Raphael didn’t say anything. Maria dropped her eyes, lost as to what was happening. But this close to Raphael’s back, the only sight that met her were the marks she had seen in the shower, now in full, close view. Her stomach fell on seeing his back completely ravaged. The flesh was littered with red mark after red mark. There wasn’t a piece of skin that wasn’t touched. His face was perfect, his chest, but this . . . It was where Raphael’s imperfections lay, clustered into one masterpiece of mutilation. She wondered what horrors were trapped under the heavy scarring of the rough skin and scarlet welts.
The rush of empathy she had felt toward him when she saw him in the shower returned, so thick and fast that she fought the need to reach out her hand and place it on his scars.
They are like mine, like Jesus’s stripes. Just as that image came to mind, she glanced at the upturned cross that still hung in his ear. Saint Peter’s cross. An image of humility and heroic martyrdom. But neither of those things bore any relation to the apparent evil that ran in Raphael’s veins. The malevolence that smothered his soul. But the lash scars . . . the pain he must have endured to get them . . . Why had someone hurt him in such a way?
Maria felt too much. She always had. She couldn’t bear to see another person in pain. Even this man . . . even the man who wanted to kill her.

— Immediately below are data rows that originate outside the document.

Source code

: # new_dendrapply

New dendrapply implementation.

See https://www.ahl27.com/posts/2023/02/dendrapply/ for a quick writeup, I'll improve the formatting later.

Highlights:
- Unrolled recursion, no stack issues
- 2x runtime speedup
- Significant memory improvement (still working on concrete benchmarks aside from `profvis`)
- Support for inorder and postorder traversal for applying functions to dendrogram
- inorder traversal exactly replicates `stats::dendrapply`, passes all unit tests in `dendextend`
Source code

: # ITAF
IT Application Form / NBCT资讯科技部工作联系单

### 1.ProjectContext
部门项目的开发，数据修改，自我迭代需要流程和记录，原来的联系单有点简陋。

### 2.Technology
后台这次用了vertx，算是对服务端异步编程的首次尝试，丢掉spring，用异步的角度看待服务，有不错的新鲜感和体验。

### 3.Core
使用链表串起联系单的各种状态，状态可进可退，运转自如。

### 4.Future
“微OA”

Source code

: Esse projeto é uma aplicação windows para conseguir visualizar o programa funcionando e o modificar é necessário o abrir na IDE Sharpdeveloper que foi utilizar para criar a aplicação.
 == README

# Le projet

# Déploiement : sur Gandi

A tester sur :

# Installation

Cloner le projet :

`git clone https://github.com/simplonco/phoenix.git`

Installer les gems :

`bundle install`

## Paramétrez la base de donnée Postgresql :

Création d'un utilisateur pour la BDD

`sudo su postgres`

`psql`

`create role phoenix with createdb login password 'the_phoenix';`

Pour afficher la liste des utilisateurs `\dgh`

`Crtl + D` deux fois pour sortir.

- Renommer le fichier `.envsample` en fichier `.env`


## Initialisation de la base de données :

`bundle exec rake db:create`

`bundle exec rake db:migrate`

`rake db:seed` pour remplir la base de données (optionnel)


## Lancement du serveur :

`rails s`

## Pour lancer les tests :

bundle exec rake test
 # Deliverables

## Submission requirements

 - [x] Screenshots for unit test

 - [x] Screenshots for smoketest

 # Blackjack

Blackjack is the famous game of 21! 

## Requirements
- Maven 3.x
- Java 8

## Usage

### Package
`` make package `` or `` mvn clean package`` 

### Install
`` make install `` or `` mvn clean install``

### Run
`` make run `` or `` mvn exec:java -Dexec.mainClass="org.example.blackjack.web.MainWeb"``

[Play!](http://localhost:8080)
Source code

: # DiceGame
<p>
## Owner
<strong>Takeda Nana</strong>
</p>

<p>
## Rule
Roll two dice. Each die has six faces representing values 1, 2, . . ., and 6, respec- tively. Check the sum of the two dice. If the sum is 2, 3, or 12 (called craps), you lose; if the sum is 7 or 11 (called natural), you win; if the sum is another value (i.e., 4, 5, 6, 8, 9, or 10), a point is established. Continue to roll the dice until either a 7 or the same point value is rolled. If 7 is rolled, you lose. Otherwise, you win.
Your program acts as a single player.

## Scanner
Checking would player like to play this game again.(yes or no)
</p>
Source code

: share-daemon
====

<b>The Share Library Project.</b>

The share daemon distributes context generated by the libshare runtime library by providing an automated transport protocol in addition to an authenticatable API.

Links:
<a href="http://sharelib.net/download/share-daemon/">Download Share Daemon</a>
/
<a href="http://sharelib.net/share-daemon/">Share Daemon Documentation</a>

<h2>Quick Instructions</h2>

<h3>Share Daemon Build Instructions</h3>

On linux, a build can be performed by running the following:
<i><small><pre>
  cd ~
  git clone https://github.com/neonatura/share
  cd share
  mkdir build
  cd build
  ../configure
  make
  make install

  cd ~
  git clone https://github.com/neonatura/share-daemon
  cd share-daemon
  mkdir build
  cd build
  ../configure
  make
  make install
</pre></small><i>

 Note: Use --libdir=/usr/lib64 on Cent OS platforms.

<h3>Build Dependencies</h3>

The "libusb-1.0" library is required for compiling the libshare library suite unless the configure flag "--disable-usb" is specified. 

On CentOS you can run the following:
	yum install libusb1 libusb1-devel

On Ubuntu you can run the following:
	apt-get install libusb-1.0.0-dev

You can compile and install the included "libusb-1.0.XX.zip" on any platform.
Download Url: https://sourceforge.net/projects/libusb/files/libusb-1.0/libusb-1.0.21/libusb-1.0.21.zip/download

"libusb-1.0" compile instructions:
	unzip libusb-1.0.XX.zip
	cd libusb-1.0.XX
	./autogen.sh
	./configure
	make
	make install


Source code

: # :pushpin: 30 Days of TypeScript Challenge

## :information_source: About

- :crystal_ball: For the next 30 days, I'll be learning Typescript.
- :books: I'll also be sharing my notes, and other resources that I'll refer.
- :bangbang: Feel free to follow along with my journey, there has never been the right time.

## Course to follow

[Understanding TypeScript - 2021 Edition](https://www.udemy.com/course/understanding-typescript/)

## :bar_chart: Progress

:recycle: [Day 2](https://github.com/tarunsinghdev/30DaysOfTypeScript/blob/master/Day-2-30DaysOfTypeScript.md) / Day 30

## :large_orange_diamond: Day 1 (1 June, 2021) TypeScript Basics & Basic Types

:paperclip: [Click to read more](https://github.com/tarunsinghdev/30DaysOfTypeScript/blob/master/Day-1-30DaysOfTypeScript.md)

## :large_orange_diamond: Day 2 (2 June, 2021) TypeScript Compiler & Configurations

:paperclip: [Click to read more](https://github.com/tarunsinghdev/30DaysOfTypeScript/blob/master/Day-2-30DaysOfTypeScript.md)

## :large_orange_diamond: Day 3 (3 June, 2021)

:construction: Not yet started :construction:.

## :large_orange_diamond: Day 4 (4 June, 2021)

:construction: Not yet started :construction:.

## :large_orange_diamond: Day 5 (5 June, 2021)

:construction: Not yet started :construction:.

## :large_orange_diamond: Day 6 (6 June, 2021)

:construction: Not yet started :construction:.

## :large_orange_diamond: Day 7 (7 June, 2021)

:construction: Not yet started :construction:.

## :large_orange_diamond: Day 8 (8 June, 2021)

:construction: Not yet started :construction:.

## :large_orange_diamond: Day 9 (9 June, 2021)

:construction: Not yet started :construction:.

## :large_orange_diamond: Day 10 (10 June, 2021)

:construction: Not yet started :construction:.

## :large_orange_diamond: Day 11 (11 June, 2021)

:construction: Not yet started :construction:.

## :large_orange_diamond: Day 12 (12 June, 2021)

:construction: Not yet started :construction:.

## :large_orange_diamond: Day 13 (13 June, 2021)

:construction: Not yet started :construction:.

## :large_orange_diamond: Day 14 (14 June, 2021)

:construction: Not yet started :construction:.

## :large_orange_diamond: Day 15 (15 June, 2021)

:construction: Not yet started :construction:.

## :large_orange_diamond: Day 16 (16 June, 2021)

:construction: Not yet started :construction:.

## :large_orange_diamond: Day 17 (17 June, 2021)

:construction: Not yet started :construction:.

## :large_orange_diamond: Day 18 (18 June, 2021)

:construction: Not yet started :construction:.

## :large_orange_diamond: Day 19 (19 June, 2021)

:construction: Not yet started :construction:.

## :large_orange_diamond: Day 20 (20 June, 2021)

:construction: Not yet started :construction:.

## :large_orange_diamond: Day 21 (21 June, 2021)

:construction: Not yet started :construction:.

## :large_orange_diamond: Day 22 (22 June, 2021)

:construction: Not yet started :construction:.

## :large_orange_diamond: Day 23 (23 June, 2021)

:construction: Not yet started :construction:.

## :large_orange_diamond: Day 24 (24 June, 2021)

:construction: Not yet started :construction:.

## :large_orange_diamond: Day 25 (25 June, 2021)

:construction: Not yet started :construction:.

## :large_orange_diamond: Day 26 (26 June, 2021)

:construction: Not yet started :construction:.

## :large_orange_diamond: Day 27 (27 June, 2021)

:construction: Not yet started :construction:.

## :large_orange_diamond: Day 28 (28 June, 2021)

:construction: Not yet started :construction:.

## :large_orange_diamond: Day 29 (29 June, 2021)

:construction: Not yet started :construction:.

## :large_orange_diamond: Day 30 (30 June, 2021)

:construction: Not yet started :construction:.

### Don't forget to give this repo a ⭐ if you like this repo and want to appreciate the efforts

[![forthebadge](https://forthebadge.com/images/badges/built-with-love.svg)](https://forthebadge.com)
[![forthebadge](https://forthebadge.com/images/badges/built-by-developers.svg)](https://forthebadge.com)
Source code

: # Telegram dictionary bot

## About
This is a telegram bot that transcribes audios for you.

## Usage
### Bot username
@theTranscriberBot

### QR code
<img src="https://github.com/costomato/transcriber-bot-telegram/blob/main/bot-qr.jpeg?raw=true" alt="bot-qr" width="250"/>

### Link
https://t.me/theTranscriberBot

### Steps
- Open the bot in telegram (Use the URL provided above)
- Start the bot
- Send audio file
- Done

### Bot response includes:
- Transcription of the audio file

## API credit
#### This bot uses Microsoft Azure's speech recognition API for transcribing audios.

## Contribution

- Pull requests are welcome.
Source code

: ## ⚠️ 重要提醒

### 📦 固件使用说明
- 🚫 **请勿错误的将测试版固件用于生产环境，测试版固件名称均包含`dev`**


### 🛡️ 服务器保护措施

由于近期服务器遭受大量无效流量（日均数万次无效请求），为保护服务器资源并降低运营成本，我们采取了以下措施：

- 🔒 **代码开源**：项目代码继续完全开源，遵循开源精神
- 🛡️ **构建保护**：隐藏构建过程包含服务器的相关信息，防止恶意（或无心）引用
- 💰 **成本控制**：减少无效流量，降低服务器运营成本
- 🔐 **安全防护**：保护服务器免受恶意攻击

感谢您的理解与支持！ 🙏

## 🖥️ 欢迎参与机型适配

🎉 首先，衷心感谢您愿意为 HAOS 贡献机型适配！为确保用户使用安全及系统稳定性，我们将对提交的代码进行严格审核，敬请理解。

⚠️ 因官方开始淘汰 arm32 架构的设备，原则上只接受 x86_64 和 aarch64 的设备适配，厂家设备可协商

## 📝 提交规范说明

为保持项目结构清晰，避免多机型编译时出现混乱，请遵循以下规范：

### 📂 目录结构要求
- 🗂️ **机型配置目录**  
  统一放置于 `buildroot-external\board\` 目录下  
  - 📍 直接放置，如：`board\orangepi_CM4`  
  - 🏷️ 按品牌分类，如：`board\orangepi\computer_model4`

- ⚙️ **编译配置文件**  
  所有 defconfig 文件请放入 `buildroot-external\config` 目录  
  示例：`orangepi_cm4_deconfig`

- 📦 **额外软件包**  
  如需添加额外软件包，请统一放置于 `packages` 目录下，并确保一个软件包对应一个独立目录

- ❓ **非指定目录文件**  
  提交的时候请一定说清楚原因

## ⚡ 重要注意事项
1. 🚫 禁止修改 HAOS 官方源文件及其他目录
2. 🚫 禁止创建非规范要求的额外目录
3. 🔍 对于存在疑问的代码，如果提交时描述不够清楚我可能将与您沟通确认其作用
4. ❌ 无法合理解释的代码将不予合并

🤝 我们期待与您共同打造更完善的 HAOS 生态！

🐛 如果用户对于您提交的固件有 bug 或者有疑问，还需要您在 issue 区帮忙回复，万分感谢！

“I’m taking her with me,” Gabriel said, pulling Maria’s attention from the nature of Raphael’s soul to a fellow follower of Christ.
“No,” Raphael snarled.
“Raphe, you’ve defied the commandments. You’ve put us all in danger. Do you understand that? Can you even comprehend the severity of your betrayal?”
It was obvious from Raphael’s livid expression that he didn’t, or he simply didn’t care. “You’re not taking her,” he spat. Gabriel’s eyes immediately filled with sadness, with pity.
Gabriel didn’t look back at the men behind him as he said, “Restrain him and take him to the cell in the Tomb.” Raphael’s body went rigid as the redhead, the blond man, and the man with long brown hair reluctantly took hold of his arms and pulled him away from her.
“No! NO!” Raphael tried to fight the men off, but they held him captive and removed him from the room. The man with the collar got to his feet, watching Gabriel with cautious eyes.
“You good?” Gabriel asked him.
“Yes,” he replied with gritted teeth.
Finally, the man with blood staining his lips followed the others without a word.